---------- Given information ----------
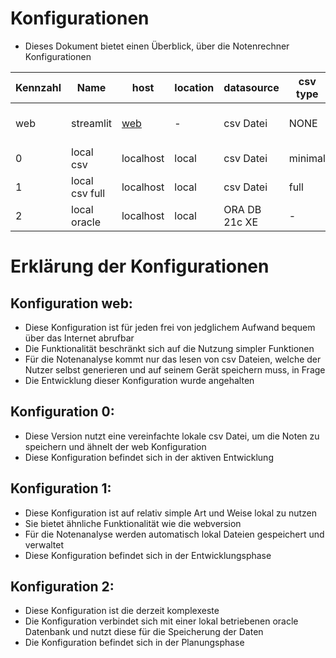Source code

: # Konfigurationen
- Dieses Dokument bietet einen Überblick, über die Notenrechner Konfigurationen



| Kennzahl | Name           | host                                         | location | datasource    | csv type | status                  |update/refernce                                          |
|----------|----------------|----------------------------------------------|----------|---------------|----------|-------------------------|---------------------------------------------------------|
| web      | streamlit      | [web](https://notenrechner.streamlitapp.com) | -        | csv Datei     | NONE     | TEST-DEPLOYED / HALTED  | [online version](https://notenrechner.anvilapp.com)     |
| 0        | local csv      | localhost                                    | local    | csv Datei     | minimal  | DEV                     |                                                         |
| 1        | local csv full | localhost                                    | local    | csv Datei     | full     | DEV                     |                                                         |
| 2        | local oracle   | localhost                                    | local    | ORA DB 21c XE | -        | PLANING                 | [repo](https://github.com/fabischw/notenrechner)        |



# Erklärung der Konfigurationen

## Konfiguration web:
- Diese Konfiguration ist für jeden frei von jedglichem Aufwand bequem über das Internet abrufbar
- Die Funktionalität beschränkt sich auf die Nutzung simpler Funktionen
- Für die Notenanalyse kommt nur das lesen von csv Dateien, welche der Nutzer selbst generieren und auf seinem Gerät speichern muss, in Frage
- Die Entwicklung dieser Konfiguration wurde angehalten


## Konfiguration 0:
- Diese Version nutzt eine vereinfachte lokale csv Datei, um die Noten zu speichern und ähnelt der web Konfiguration
- Diese Konfiguration befindet sich in der aktiven Entwicklung


## Konfiguration 1:
- Diese Konfiguration ist auf relativ simple Art und Weise lokal zu nutzen
- Sie bietet ähnliche Funktionalität wie die webversion
- Für die Notenanalyse werden automatisch lokal Dateien gespeichert und verwaltet
- Diese Konfiguration befindet sich in der Entwicklungsphase


## Konfiguration 2:
- Diese Konfiguration ist die derzeit komplexeste
- Die Konfiguration verbindet sich mit einer lokal betriebenen oracle Datenbank und nutzt diese für die Speicherung der Daten
- Die Konfiguration befindet sich in der Planungsphase



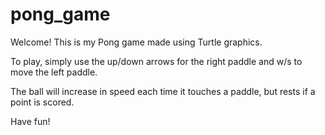 # pong_game
Welcome! This is my Pong game made using Turtle graphics. 

To play, simply use the up/down arrows for the right paddle and w/s to move the left paddle. 

The ball will increase in speed each time it touches a paddle, but rests if a point is scored. 

Have fun!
----------
Restate each of the entries above word for word and skip every image.

Source code

: # Konfigurationen
- Dieses Dokument bietet einen Überblick, über die Notenrechner Konfigurationen



| Kennzahl | Name           | host                                         | location | datasource    | csv type | status                  |update/refernce                                          |
|----------|----------------|----------------------------------------------|----------|---------------|----------|-------------------------|---------------------------------------------------------|
| web      | streamlit      | [web](https://notenrechner.streamlitapp.com) | -        | csv Datei     | NONE     | TEST-DEPLOYED / HALTED  | [online version](https://notenrechner.anvilapp.com)     |
| 0        | local csv      | localhost                                    | local    | csv Datei     | minimal  | DEV                     |                                                         |
| 1        | local csv full | localhost                                    | local    | csv Datei     | full     | DEV                     |                                                         |
| 2        | local oracle   | localhost                                    | local    | ORA DB 21c XE | -        | PLANING                 | [repo](https://github.com/fabischw/notenrechner)        |



# Erklärung der Konfigurationen

## Konfiguration web:
- Diese Konfiguration ist für jeden frei von jedglichem Aufwand bequem über das Internet abrufbar
- Die Funktionalität beschränkt sich auf die Nutzung simpler Funktionen
- Für die Notenanalyse kommt nur das lesen von csv Dateien, welche der Nutzer selbst generieren und auf seinem Gerät speichern muss, in Frage
- Die Entwicklung dieser Konfiguration wurde angehalten


## Konfiguration 0:
- Diese Version nutzt eine vereinfachte lokale csv Datei, um die Noten zu speichern und ähnelt der web Konfiguration
- Diese Konfiguration befindet sich in der aktiven Entwicklung


## Konfiguration 1:
- Diese Konfiguration ist auf relativ simple Art und Weise lokal zu nutzen
- Sie bietet ähnliche Funktionalität wie die webversion
- Für die Notenanalyse werden automatisch lokal Dateien gespeichert und verwaltet
- Diese Konfiguration befindet sich in der Entwicklungsphase


## Konfiguration 2:
- Diese Konfiguration ist die derzeit komplexeste
- Die Konfiguration verbindet sich mit einer lokal betriebenen oracle Datenbank und nutzt diese für die Speicherung der Daten
- Die Konfiguration befindet sich in der Planungsphase



 # pong_game
Welcome! This is my Pong game made using Turtle graphics. 

To play, simply use the up/down arrows for the right paddle and w/s to move the left paddle. 

The ball will increase in speed each time it touches a paddle, but rests if a point is scored. 

Have fun!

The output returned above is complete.